Londra Sanat Üniversitesi’nden Dr. Emily Thornton ise serginin toplumsal etkisine dikkat çekerek, “Asawa, sanatı halkla buluşturan bir öncüydü. Ghirardelli Meydanı’ndaki ‘Andrea’ heykeli gibi eserleri, halkın sanatla etkileşimini artırdı. Bu retrospektif, onun bu vizyonunu yeniden canlandırıyor.” Thornton, Asawa’nın 1973’te Union Square için 250 San Franciscolu ile birlikte yaptığı çeşmeyi örnek göstererek, sanatın birleştirici gücünü vurguladı.

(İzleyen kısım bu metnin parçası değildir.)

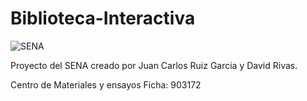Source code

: # Biblioteca-Interactiva

![SENA](http://www.sena.edu.co/imgLayout/logo-sena.png)

Proyecto del SENA creado por Juan Carlos Ruiz Garcia y David Rivas.

Centro de Materiales y ensayos
Ficha: 903172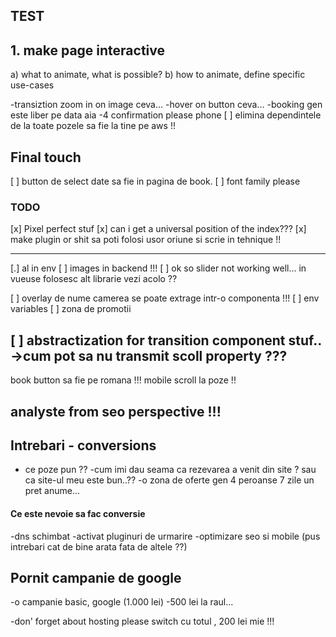 ## TEST

## 1. make page interactive

a) what to animate, what is possible?
b) how to animate, define specific use-cases

-transiztion zoom in on image ceva...
-hover on button ceva...
-booking gen este liber pe data aia
-4 confirmation please phone 
[ ] elimina dependintele de la toate pozele sa fie la tine pe aws !!

## Final touch
[ ] button de select date sa fie in pagina de book.
[ ] font family please

### TODO
[x] Pixel perfect stuf
    [x] can i get a universal position of the index???
    [x] make plugin or shit sa poti folosi usor oriune si scrie in tehnique !!

------
[.] al in env
[ ] images in backend !!!
[ ] ok so slider not working well...
in vueuse folosesc alt librarie vezi acolo ??

[ ] overlay de nume camerea se poate extrage intr-o componenta !!!
[ ] env variables
[ ] zona de promotii

[ ] abstractization for transition component stuf..
    ->cum pot sa nu transmit scoll property ???
----
book button sa fie pe romana !!!
mobile scroll la poze !!

## analyste from seo perspective !!!

## Intrebari - conversions
- ce poze pun ??
-cum imi dau seama ca rezevarea a venit din site ? sau ca site-ul meu este bun..??
-o zona de oferte gen 4 peroanse 7 zile un pret anume...

#### Ce este nevoie sa fac conversie
-dns schimbat
-activat pluginuri de urmarire
-optimizare seo si mobile (pus intrebari cat de bine arata fata de altele ??)

## Pornit campanie de google
-o campanie basic, google (1.000 lei)
-500 lei la raul...

-don' forget about hosting please switch cu totul , 200 lei mie !!!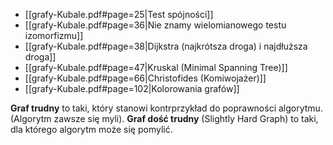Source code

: - [[grafy-Kubale.pdf#page=25|Test spójności]]
- [[grafy-Kubale.pdf#page=36|Nie znamy wielomianowego testu izomorfizmu]]
- [[grafy-Kubale.pdf#page=38|Dijkstra (najkrótsza droga) i najdłuższa droga]]
- [[grafy-Kubale.pdf#page=47|Kruskal (Minimal Spanning Tree)]]
- [[grafy-Kubale.pdf#page=66|Christofides (Komiwojażer)]]
- [[grafy-Kubale.pdf#page=102|Kolorowania grafów]]

**Graf trudny** to taki, który stanowi kontrprzykład do poprawności algorytmu. (Algorytm zawsze się myli). **Graf dość trudny** (Slightly Hard Graph) to taki, dla którego algorytm może się pomylić.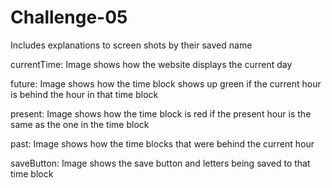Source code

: # Challenge-05
Includes explanations to screen shots by their saved name

currentTime: Image shows how the website displays the current day 

future: Image shows how the time block shows up green if the current hour is behind the hour in that time block

present: Image shows how the time block is red if the present hour is the same as the one in the time block

past: Image shows how the time blocks that were behind the current hour

saveButton: Image shows the save button and letters being saved to that time block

Ruth Asawa, San Francisco’nun kültürel dokusuna derin izler bırakmış bir isim olarak öne çıkıyor. 1968’de şehir sanat komisyonuna atanarak, sanat eğitimine öncülük etti ve bugünkü Ruth Asawa San Francisco Sanat Okulu’nun temelini attı. Serginin dikkat çeken eserlerinden biri, 1966-68 yıllarında Ghirardelli Meydanı için yapılan “Andrea” adlı bronz heykel. Doğum sonrası komşusu Andrea Jepson’ın bedeninden kalıp alınarak oluşturulan bu eser, Asawa’nın insan odaklı yaklaşımını en güzel şekilde yansıtıyor. Ziyaretçiler, aynı zamanda onun 1950’lerde geliştirdiği asılı tel heykellerle dolu bir odayı deneyimleyerek, sanatçının evindeki atmosferi hissetme şansı buldu.
Açılış haftasında 20 binden fazla ziyaretçi çeken sergi, SFMOMA’nın en çok ilgi gören etkinliklerinden biri olmaya aday. New York’taki Modern Sanat Müzesi (MoMA) ile ortaklaşa düzenlenen bu retrospektif, Ekim 2025’te New York’a, ardından Bilbao ve Basel’e taşınacak. SFMOMA’nın verilerine göre, sergi biletleri şimdiden tükenmeye başladı. Ruth Asawa’nın mirası, San Francisco’da başlayan bu yolculukla dünya sahnesine taşındı. Uzmanlar, onun eserlerinin sanatın sınırlarını zorladığını ve gelecek nesillere ilham verdiğini düşünüyor. Prof. Dr. David Grey, “Asawa, sanatı günlük yaşamın bir parçası haline getirdi. Bu sergi, onun vizyonunun ne kadar ileri görüşlü olduğunu kanıtlıyor” diyerek sözlerini sonlandırdı. San Francisco’nun duvarları, Asawa’nın ellerinden çıkan tellerle yeniden hayat bulurken, bu retrospektif hem bir veda hem de yeni bir başlangıç niteliği taşıyor.